Aidan didn’t think he could feel any worse than he already did, but he was wrong. “I fucked up. I didn’t know...” He ran his hand over his face. There was no point in going into the details. “But I should have. I should have trusted her.”
“Yeah,” Andrew agreed. “Guess you millionaire-types put more faith in your bank statements than in the love of a good woman, huh?” The words were sharp, but his tone was resigned. “Is that why you didn’t tell her who you really were? You were afraid she’d care more for your assets than you?”
Aidan gave him a rueful smile. “It’s been known to happen.”
Andrew snorted. “Wouldn’t know about that, would I? The most important thing, though, is that you realize Mary’s not like that.”
“Yeah, I get that. So. Are you going to tell me where she is?”
Andrew’s eyes met his for several long seconds, and Aidan knew he was deciding whether or not to tell him. Finally, Andrew blinked and exhaled. “She’s in the hospital over in Pine Ridge.”
Aidan abruptly straightened in his seat. “Hospital? Why is she in the hospital?”
Another long pause. “A few weeks ago she was diagnosed with breast cancer. They did the surgery today.”
Chapter Thirteen
Mary decided she definitely liked being the one providing care a lot better than the one receiving it as she lay there in her semi-private room, fighting another wave of nausea. The last thing she needed was another round of the dry heaves; the contents of her stomach had been fully purged hours ago. Her throat felt raw from the tube they’d inserted while she was under anesthesia, and it felt like someone had taken a cleaver to her chest.
She checked again, reaffirming that they hadn’t completely removed her breasts and uttered a sigh of relief. Vanity wasn’t exactly her thing, but if she had a choice between keeping her parts or not, she preferred to keep them.
Operable masses, they’d called them. Not one, but several. In both breasts. Probably benign. Lucky her.
As it turned out, the callback for a repeat mammogram hadn’t been because of blurry images or a poor angle. It had been to confirm the results of the first one. When that showed the same results, she was scheduled for a higher-resolution test. Then ultrasounds. Then needle biopsies. More people had touched her breasts in the last few weeks than in the rest of her thirty-one years combined.
Everyone said she was handling it so well. Maybe she was. When Cam was sick, she’d come in contact with a lot of people who’d been diagnosed with cancer, male and female, rich and poor, young and old. Their reactions were as varied and different as the people themselves. Some cried. Some went right into fighting mode. Others, like her, took the news with calm stoicism, displaying neither hysterics nor histrionics.
She’d seen enough of the disease to be intimately familiar with it and what it would mean. Not just with Cam, either. Ever since she began fully developing in her mid-teens she’d been cursed with exceptionally dense tissue and a predilection for cysts. A particularly outspoken mammo tech once told her point-blank that she was just naturally “lumpy”.
It was no excuse. Ignorance was not bliss, not when it landed her here, like this.
But it did explain why she wasn’t as diligent with her self-breast exams as she should have been. Each month she’d invariably find one or more masses, and each time she would worry herself sick until her next cycle came and they shrank or moved, and then new ones appeared.
After the first couple of scares that turned out to be nothing, the docs told her to “just keep an eye on things” and call if one got bigger or lasted more than three months. There was a point in her life when she was sure one of them would turn out to be something more than hormonal in nature.

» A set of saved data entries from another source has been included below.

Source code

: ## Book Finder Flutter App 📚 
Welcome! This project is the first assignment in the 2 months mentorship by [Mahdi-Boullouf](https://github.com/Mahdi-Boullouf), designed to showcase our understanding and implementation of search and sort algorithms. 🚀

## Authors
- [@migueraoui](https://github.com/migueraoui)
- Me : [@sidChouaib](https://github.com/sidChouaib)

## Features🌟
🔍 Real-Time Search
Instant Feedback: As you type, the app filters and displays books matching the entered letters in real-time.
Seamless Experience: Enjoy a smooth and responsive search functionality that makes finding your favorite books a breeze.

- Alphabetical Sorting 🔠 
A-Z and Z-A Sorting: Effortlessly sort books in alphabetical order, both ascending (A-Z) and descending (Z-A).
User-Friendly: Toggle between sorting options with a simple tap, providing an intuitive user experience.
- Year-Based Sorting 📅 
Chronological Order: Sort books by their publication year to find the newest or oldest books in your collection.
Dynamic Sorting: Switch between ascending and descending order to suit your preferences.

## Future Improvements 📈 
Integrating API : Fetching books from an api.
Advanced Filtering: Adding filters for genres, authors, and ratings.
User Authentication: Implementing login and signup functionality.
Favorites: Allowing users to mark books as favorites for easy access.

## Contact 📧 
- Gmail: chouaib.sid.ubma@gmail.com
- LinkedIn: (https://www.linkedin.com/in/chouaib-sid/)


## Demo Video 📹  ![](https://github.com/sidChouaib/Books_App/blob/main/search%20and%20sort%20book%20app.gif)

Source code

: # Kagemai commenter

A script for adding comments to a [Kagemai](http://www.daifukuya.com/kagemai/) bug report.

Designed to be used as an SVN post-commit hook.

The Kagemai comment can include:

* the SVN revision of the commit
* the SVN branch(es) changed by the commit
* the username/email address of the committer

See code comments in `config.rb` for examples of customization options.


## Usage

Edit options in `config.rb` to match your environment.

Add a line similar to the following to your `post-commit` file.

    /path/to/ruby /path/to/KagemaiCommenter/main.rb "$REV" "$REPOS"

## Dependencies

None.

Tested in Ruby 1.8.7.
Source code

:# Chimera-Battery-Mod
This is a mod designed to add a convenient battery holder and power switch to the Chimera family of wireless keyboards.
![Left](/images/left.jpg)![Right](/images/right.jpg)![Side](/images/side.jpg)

Cam had been her rock then, listening to her calmly and patiently whenever she got herself worked up. No matter what happened, he’d said, he would always be there for her. How ironic was it that Cam was the one diagnosed with the cancer before he even turned twenty one?
They’d been so na?ve. Thinking that if they did everything right, listened to all of the so-called experts and battled through the treatments - which were sometimes more horrific than the disease itself - that everything would be alright.
What a crock of shit. She wondered what Cam would have to say about all that now.
It didn’t matter, not really. Mary had already made up her mind. She’d agreed to the surgery, but that was it. There would be no chemo, no radiation, no anything other than a follow-up mammogram in a few months. She would not go through what Cam did. If this didn’t work, she’d already decided she’d rather the disease take her quickly.